Lâkin aldanmamak lâzım çöl ile başlayan hikâyelere. Çünkü çölden ancak çok derin bir hikâyesi olanlar geçebilir. O hikâye de bir ırmağın güzergâhı takip edilerek yazılabilir. Bu kum fırtınasından ancak ırmak istikametinde çıkılabilir.

Öyleyse bir yaklaşıp bir uzaklaştığını ırmağın ama yönünde hep sabit kaldığını, hep yeşil hep mavi hep derin hep dingin aktığını. Kaç kıvrım kaç vaha kaç yeşil kaç mavi? En kimsesiz halini, en uzak zamanlardan getirdiği uğultuyu, şelâleyi. Uzaktan görmekle olmaz yanına varmak lâzım. Bir haliyle eksik kalır her halini görmek lâzım. Bir kere üç kere beş kere yetmez orada ölmek lâzım. Ne yapılır bunca güzellik? Ben hâlâ öğrenemedim. Yeni bir dil yeni bir gök yeni bir kalp lâzım.

En kadim olanı ırmakların, bir eşi de göklerde akan en cennetliği gözümün önünden geçerken şimdi. Ben duruyorum akıyor vahalar günler; kavi bir düğümle birbirine bağlı lotuslar, papirüsler; yarı beline kadar suya gömülmüş can veren palmiyeler hurmalar. Bitmeyen piramitler. Bitse de yıkılıp gidenler. Ya da başı göklerde zamana direnenler. Nehir, yatağını değiştirdiği için, ölüler yakasından diriler tarafına düşen mezarlar. Yansımasını suda bırakarak yüzünü dağa dönen tapınaklar. Nehre yakın kurulmuş buhurdan saraylar.

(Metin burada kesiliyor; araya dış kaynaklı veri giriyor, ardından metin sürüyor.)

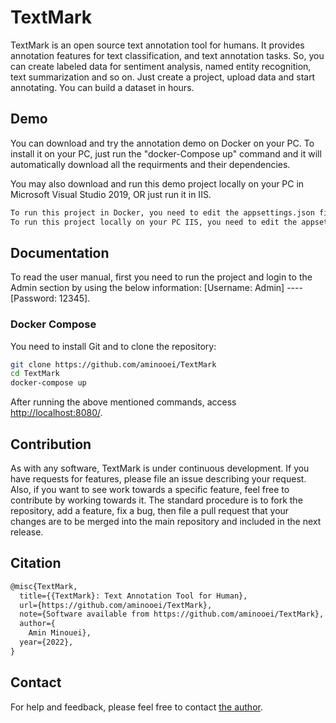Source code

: # TextMark

TextMark is an open source text annotation tool for humans. It provides annotation features for text classification, and text annotation tasks. So, you can create labeled data for sentiment analysis, named entity recognition, text summarization and so on. Just create a project, upload data and start annotating. You can build a dataset in hours.

## Demo

You can download and try the annotation demo on Docker on your PC. To install it on your PC, just run the "docker-Compose up" command and it will automatically download all the requirments and their dependencies. 

You may also download and run this demo project locally on your PC in Microsoft Visual Studio 2019, OR just run it in IIS.

```bash
To run this project in Docker, you need to edit the appsettings.json file and uncomment the "Connection String for Docker".
To run this project locally on your PC IIS, you need to edit the appsettings.json file and uncomment the "Connection String for PC".
```

## Documentation

To read the user manual, first you need to run the project and login to the Admin section by using the below information: 
[Username: Admin] ---- [Password: 12345]. 


### Docker Compose

You need to install Git and to clone the repository:

```bash
git clone https://github.com/aminooei/TextMark
cd TextMark
docker-compose up
```
After running the above mentioned commands, access <http://localhost:8080/>.



## Contribution

As with any software, TextMark is under continuous development. If you have requests for features, please file an issue describing your request. Also, if you want to see work towards a specific feature, feel free to contribute by working towards it. The standard procedure is to fork the repository, add a feature, fix a bug, then file a pull request that your changes are to be merged into the main repository and included in the next release.



## Citation

```tex
@misc{TextMark,
  title={{TextMark}: Text Annotation Tool for Human},
  url={https://github.com/aminooei/TextMark},
  note={Software available from https://github.com/aminooei/TextMark},
  author={
    Amin Minouei},
  year={2022},
}
```

## Contact

For help and feedback, please feel free to contact [the author](https://github.com/aminooei).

Her şey vakitle vaki. Zamanında ancak ayrıcalıklı olanların görebildiği onca karanlık mekân şimdi güneş altında sereserpe ve her güzellik gibi yanılgıyla iç içe. Unutulmuş hiyerogliflere tasallut eden zalim firavunlar bu nehrin kıyısında saltanat etti. Kendine kurulmuş bir masal dünyasında her şeyin inkârcısı. Dört kendine tapıcı. Tapan da kendi tapılan da kendisi. Bu nehrin kıyısında en zalimlerinin özel ismi bir cins ismine dönüşerek bütün firavunları töhmet altında bıraktı. Oysa içlerinde, savaşmayı bilmeden kendini savaşın tam ortasında buluveren masum ve kırılgan olanlar da vardı.

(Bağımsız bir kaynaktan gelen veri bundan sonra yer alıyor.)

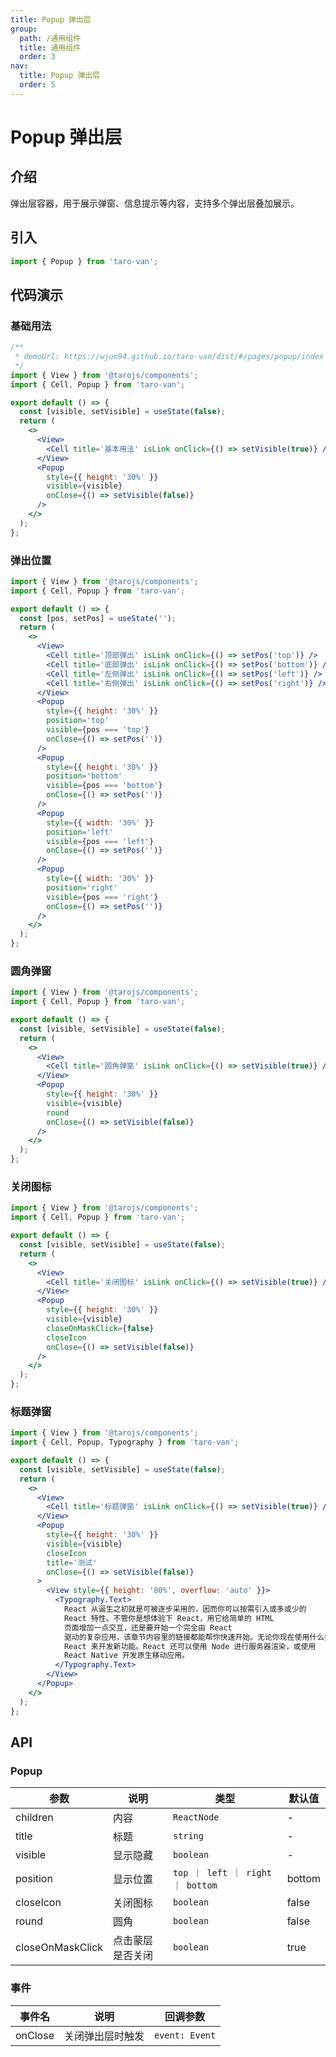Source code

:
 ```yaml
---
title: Popup 弹出层
group:
  path: /通用组件
  title: 通用组件
  order: 3
nav:
  title: Popup 弹出层
  order: 5
---
```


# Popup 弹出层

## 介绍

弹出层容器，用于展示弹窗、信息提示等内容，支持多个弹出层叠加展示。

## 引入

```jsx | pure
import { Popup } from 'taro-van';
```

## 代码演示

### 基础用法

```jsx | iframe
/**
 * demoUrl: https://wjun94.github.io/taro-van/dist/#/pages/popup/index
 */
import { View } from '@tarojs/components';
import { Cell, Popup } from 'taro-van';

export default () => {
  const [visible, setVisible] = useState(false);
  return (
    <>
      <View>
        <Cell title='基本用法' isLink onClick={() => setVisible(true)} />
      </View>
      <Popup
        style={{ height: '30%' }}
        visible={visible}
        onClose={() => setVisible(false)}
      />
    </>
  );
};
```

### 弹出位置

```jsx | iframe
import { View } from '@tarojs/components';
import { Cell, Popup } from 'taro-van';

export default () => {
  const [pos, setPos] = useState('');
  return (
    <>
      <View>
        <Cell title='顶部弹出' isLink onClick={() => setPos('top')} />
        <Cell title='底部弹出' isLink onClick={() => setPos('bottom')} />
        <Cell title='左侧弹出' isLink onClick={() => setPos('left')} />
        <Cell title='右侧弹出' isLink onClick={() => setPos('right')} />
      </View>
      <Popup
        style={{ height: '30%' }}
        position='top'
        visible={pos === 'top'}
        onClose={() => setPos('')}
      />
      <Popup
        style={{ height: '30%' }}
        position='bottom'
        visible={pos === 'bottom'}
        onClose={() => setPos('')}
      />
      <Popup
        style={{ width: '30%' }}
        position='left'
        visible={pos === 'left'}
        onClose={() => setPos('')}
      />
      <Popup
        style={{ width: '30%' }}
        position='right'
        visible={pos === 'right'}
        onClose={() => setPos('')}
      />
    </>
  );
};
```

### 圆角弹窗

```jsx | iframe
import { View } from '@tarojs/components';
import { Cell, Popup } from 'taro-van';

export default () => {
  const [visible, setVisible] = useState(false);
  return (
    <>
      <View>
        <Cell title='圆角弹窗' isLink onClick={() => setVisible(true)} />
      </View>
      <Popup
        style={{ height: '30%' }}
        visible={visible}
        round
        onClose={() => setVisible(false)}
      />
    </>
  );
};
```

### 关闭图标

```jsx | iframe
import { View } from '@tarojs/components';
import { Cell, Popup } from 'taro-van';

export default () => {
  const [visible, setVisible] = useState(false);
  return (
    <>
      <View>
        <Cell title='关闭图标' isLink onClick={() => setVisible(true)} />
      </View>
      <Popup
        style={{ height: '30%' }}
        visible={visible}
        closeOnMaskClick={false}
        closeIcon
        onClose={() => setVisible(false)}
      />
    </>
  );
};
```

### 标题弹窗

```jsx | iframe
import { View } from '@tarojs/components';
import { Cell, Popup, Typography } from 'taro-van';

export default () => {
  const [visible, setVisible] = useState(false);
  return (
    <>
      <View>
        <Cell title='标题弹窗' isLink onClick={() => setVisible(true)} />
      </View>
      <Popup
        style={{ height: '30%' }}
        visible={visible}
        closeIcon
        title='测试'
        onClose={() => setVisible(false)}
      >
        <View style={{ height: '80%', overflow: 'auto' }}>
          <Typography.Text>
            React 从诞生之初就是可被逐步采用的，因而你可以按需引入或多或少的
            React 特性。不管你是想体验下 React，用它给简单的 HTML
            页面增加一点交互，还是要开始一个完全由 React
            驱动的复杂应用，该章节内容里的链接都能帮你快速开始。无论你现在使用什么技术栈，在无需重写现有代码的前提下，通过引入
            React 来开发新功能。React 还可以使用 Node 进行服务器渲染，或使用
            React Native 开发原生移动应用。
          </Typography.Text>
        </View>
      </Popup>
    </>
  );
};
```

## API

### Popup

| 参数             | 说明             | 类型                             | 默认值 |
| ---------------- | ---------------- | -------------------------------- | ------ |
| children         | 内容             | `ReactNode `                     | -      |
| title            | 标题             | `string `                        | -      |
| visible          | 显示隐藏         | `boolean`                        | -      |
| position         | 显示位置         | `top ｜ left ｜ right ｜ bottom` | bottom |
| closeIcon        | 关闭图标         | `boolean`                        | false  |
| round            | 圆角             | `boolean`                        | false  |
| closeOnMaskClick | 点击蒙层是否关闭 | `boolean`                        | true   |

### 事件

| 事件名  | 说明             | 回调参数       |
| ------- | ---------------- | -------------- |
| onClose | 关闭弹出层时触发 | `event: Event` |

Bu nehir bir peygamberin sazdan beşiğini durgunluğunda yüzdürecek kadar cennet emrinden nasipli. Kuyusunda müjde zindanında kurtuluş. Ruhu yüce Yûsuf bu topraklarda bir tarafı bir peygamber bir tarafı etten kemikten âdemoğlu âdemdi. Musa’nın âsâsı bu nehrin kıyısında şimdi saltanatının yerinde yeller esen bir sarayda büyücülerin yılanlarıyla baş etti. Nil’in tek Tanrılı firavunu bu ırmağın kıyısında döktü ağzından kelimelerini: “Ey biricik Tanrı”. Eşhedü. Kendisini bildi.

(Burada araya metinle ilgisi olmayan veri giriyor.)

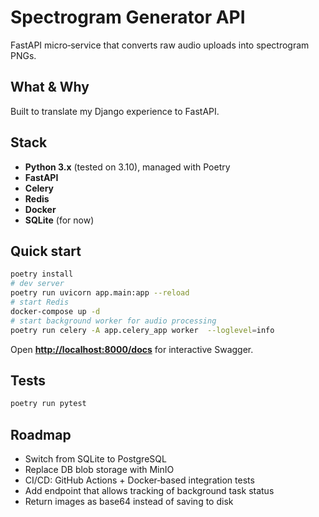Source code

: # Spectrogram Generator API

FastAPI micro‑service that converts raw audio uploads into spectrogram PNGs.

## What & Why

Built to translate my Django experience to FastAPI.

## Stack

* **Python 3.x** (tested on 3.10), managed with Poetry
* **FastAPI**
* **Celery** 
* **Redis**
* **Docker**
* **SQLite** (for now)


## Quick start

```bash
poetry install
# dev server
poetry run uvicorn app.main:app --reload
# start Redis
docker-compose up -d 
# start background worker for audio processing
poetry run celery -A app.celery_app worker  --loglevel=info
```

Open **[http://localhost:8000/docs](http://localhost:8000/docs)** for interactive Swagger.

## Tests

```bash
poetry run pytest
```

## Roadmap

* Switch from SQLite to PostgreSQL
* Replace DB blob storage with MinIO
* CI/CD: GitHub Actions + Docker‑based integration tests
* Add endpoint that allows tracking of background task status
* Return images as base64 instead of saving to disk
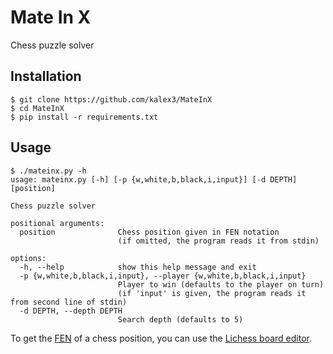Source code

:# Mate In X
Chess puzzle solver

## Installation
```
$ git clone https://github.com/kalex3/MateInX
$ cd MateInX
$ pip install -r requirements.txt
```

## Usage
```
$ ./mateinx.py -h
usage: mateinx.py [-h] [-p {w,white,b,black,i,input}] [-d DEPTH] [position]

Chess puzzle solver

positional arguments:
  position              Chess position given in FEN notation
                        (if omitted, the program reads it from stdin)

options:
  -h, --help            show this help message and exit
  -p {w,white,b,black,i,input}, --player {w,white,b,black,i,input}
                        Player to win (defaults to the player on turn)
                        (if 'input' is given, the program reads it from second line of stdin)
  -d DEPTH, --depth DEPTH
                        Search depth (defaults to 5)
```
To get the [FEN](https://en.wikipedia.org/wiki/Forsyth%E2%80%93Edwards_Notation) of a chess position, you can use the [Lichess board editor](https://lichess.org/editor).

En güzel en derin en mavi en yeşil nehrin üzerindeyim şimdi. Taştan değil gemim savrulmuyorum. Sazdan bir sal üzerinde ışıklar içinde yüzüyorum. Dilim tutulmuş çoktan, yalnızca seyrediyorum. Binlerce yıl kum altında kalmış ol sebepten bozulmamış onca duvar resmi arasında benim de bıraktığım bir resim olmalı, onu arıyorum. Rüyası görülmüş, tabiri birkaç kez yanılmalı olsa da nihayette yapılmış. Şimdi geriye gerçekleşmesi kalmış. O rüyayı görene bu hatıra verilmez mi? Kim bulabilir bundan böyle beni?

Ey seyrederken seyredildiğini de bilen mavi göz. Söyle nehir, sen de beni gördün mü? Hani, bütün makyajlarımdan sıyrılmış bütün süslerimden arınmışım. Arıt beni sadeleştir, yeter ki beni bağışla. En derin taşkınının yaptığı felâkete hazırlıklıyım.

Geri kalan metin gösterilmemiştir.